REQUIRED ACTION:
Give all of the data below again exactly, and drop the images.

*** Opening of SUPPLIED MATERIAL ***

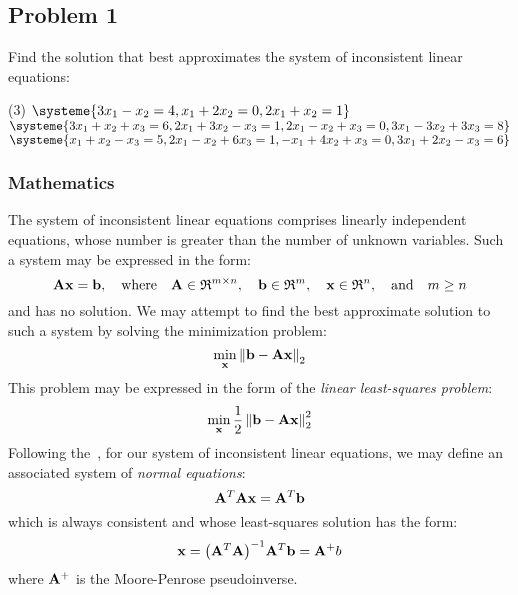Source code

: \subsection{Problem 1}%
\label{sec:problem_1}
Find the solution that best approximates the system of inconsistent linear equations:
\begin{tasks}(3)
  \task\label{problem:1_a} $\systeme{3x_1-x_2=4,x_1+2x_2=0,2x_1+x_2=1}$
  \task\label{problem:1_b} $\systeme{3x_1+x_2+x_3=6,
  2x_1+3x_2-x_3=1,
  2x_1-x_2+x_3=0,
  3x_1-3x_2+3x_3=8}$
  \task\label{problem:1_c} $\systeme{x_1+x_2-x_3=5,
  2x_1-x_2+6x_3=1,
  -x_1+4x_2+x_3=0,
  3x_1+2x_2-x_3=6}$
\end{tasks}
\subsubsection*{Mathematics}
The system of inconsistent linear equations comprises linearly independent equations,
whose number is greater than the number of unknown variables.
Such a system may be expressed in the form:
\begin{equation*}
  \mathbf{Ax}=\mathbf{b}, \quad \text{where} \quad
  \mathbf{A}\in\mathfrak{R}^{m\times{}n}, \quad
  \mathbf{b}\in\mathfrak{R}^m, \quad
  \mathbf{x}\in\mathfrak{R}^n, \quad \text{and} \quad m\geq{}n
\end{equation*}
and has no solution. We may attempt to find the best approximate solution to such a
system by solving the minimization problem:
\begin{equation*}
  \min_{\mathbf{x}}{\left\lVert\mathbf{b}-\mathbf{A}\mathbf{x}\right\rVert}_2
\end{equation*}
This problem may be expressed in the form of the \textit{linear least-squares problem}:
\begin{equation*}
  \min_{\mathbf{x}}{\frac{1}{2}\left\lVert\mathbf{b}-\mathbf{A}\mathbf{x}\right\rVert_2^2}
\end{equation*}
Following the~\cite{Zdunek}, for our system of inconsistent linear equations, we may
define an associated system of \textit{normal equations}:
\begin{equation*}
  \mathbf{A}^T\mathbf{Ax}=\mathbf{A}^T\mathbf{b}
\end{equation*}
which is always consistent and whose least-squares solution has the form:
\begin{equation}
  \label{eq:normal_approximation}
  \mathbf{x}={\left(\mathbf{A}^T\mathbf{A}\right)}^{-1}\mathbf{A}^T\mathbf{b}=\mathbf{A}^{+}b
\end{equation}
where $\mathbf{A}^{+}$ is the Moore-Penrose pseudoinverse.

*** Close of SUPPLIED MATERIAL ***

SOLUTION FOR THIS TASK:
Source code

: \subsection{Problem 1}%
\label{sec:problem_1}
Find the solution that best approximates the system of inconsistent linear equations:
\begin{tasks}(3)
  \task\label{problem:1_a} $\systeme{3x_1-x_2=4,x_1+2x_2=0,2x_1+x_2=1}$
  \task\label{problem:1_b} $\systeme{3x_1+x_2+x_3=6,
  2x_1+3x_2-x_3=1,
  2x_1-x_2+x_3=0,
  3x_1-3x_2+3x_3=8}$
  \task\label{problem:1_c} $\systeme{x_1+x_2-x_3=5,
  2x_1-x_2+6x_3=1,
  -x_1+4x_2+x_3=0,
  3x_1+2x_2-x_3=6}$
\end{tasks}
\subsubsection*{Mathematics}
The system of inconsistent linear equations comprises linearly independent equations,
whose number is greater than the number of unknown variables.
Such a system may be expressed in the form:
\begin{equation*}
  \mathbf{Ax}=\mathbf{b}, \quad \text{where} \quad
  \mathbf{A}\in\mathfrak{R}^{m\times{}n}, \quad
  \mathbf{b}\in\mathfrak{R}^m, \quad
  \mathbf{x}\in\mathfrak{R}^n, \quad \text{and} \quad m\geq{}n
\end{equation*}
and has no solution. We may attempt to find the best approximate solution to such a
system by solving the minimization problem:
\begin{equation*}
  \min_{\mathbf{x}}{\left\lVert\mathbf{b}-\mathbf{A}\mathbf{x}\right\rVert}_2
\end{equation*}
This problem may be expressed in the form of the \textit{linear least-squares problem}:
\begin{equation*}
  \min_{\mathbf{x}}{\frac{1}{2}\left\lVert\mathbf{b}-\mathbf{A}\mathbf{x}\right\rVert_2^2}
\end{equation*}
Following the~\cite{Zdunek}, for our system of inconsistent linear equations, we may
define an associated system of \textit{normal equations}:
\begin{equation*}
  \mathbf{A}^T\mathbf{Ax}=\mathbf{A}^T\mathbf{b}
\end{equation*}
which is always consistent and whose least-squares solution has the form:
\begin{equation}
  \label{eq:normal_approximation}
  \mathbf{x}={\left(\mathbf{A}^T\mathbf{A}\right)}^{-1}\mathbf{A}^T\mathbf{b}=\mathbf{A}^{+}b
\end{equation}
where $\mathbf{A}^{+}$ is the Moore-Penrose pseudoinverse.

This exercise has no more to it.